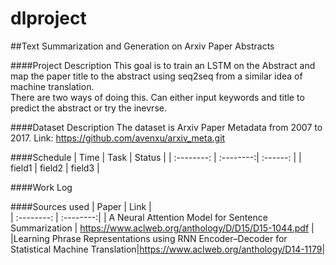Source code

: # dlproject
##Text Summarization and Generation on Arxiv Paper Abstracts

####Project Description
This goal is to train an LSTM on the Abstract and map the paper title to the abstract using seq2seq from a similar idea of machine translation.  
There are two ways of doing this. Can either input keywords and title to predict the abstract or try the inevrse.

####Dataset Description
The dataset is Arxiv Paper Metadata from 2007 to 2017. 
Link: https://github.com/avenxu/arxiv_meta.git


####Schedule
| Time      |     Task |   Status   |
| :--------: | :--------:| :------: |
| field1    |   field2 |  field3  |



####Work Log



####Sources used
| Paper       |     Link |  
| :--------: | :--------:|
| A Neural Attention Model for Sentence Summarization    |   https://www.aclweb.org/anthology/D/D15/D15-1044.pdf | 
|Learning Phrase Representations using RNN Encoder–Decoder for Statistical Machine Translation|https://www.aclweb.org/anthology/D14-1179|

* About this task:
Transcribe the listing exactly, skipping pictures.

* Response for this exercise:
Source code

: # dlproject
##Text Summarization and Generation on Arxiv Paper Abstracts

####Project Description
This goal is to train an LSTM on the Abstract and map the paper title to the abstract using seq2seq from a similar idea of machine translation.  
There are two ways of doing this. Can either input keywords and title to predict the abstract or try the inevrse.

####Dataset Description
The dataset is Arxiv Paper Metadata from 2007 to 2017. 
Link: https://github.com/avenxu/arxiv_meta.git


####Schedule
| Time      |     Task |   Status   |
| :--------: | :--------:| :------: |
| field1    |   field2 |  field3  |



####Work Log



####Sources used
| Paper       |     Link |  
| :--------: | :--------:|
| A Neural Attention Model for Sentence Summarization    |   https://www.aclweb.org/anthology/D/D15/D15-1044.pdf | 
|Learning Phrase Representations using RNN Encoder–Decoder for Statistical Machine Translation|https://www.aclweb.org/anthology/D14-1179|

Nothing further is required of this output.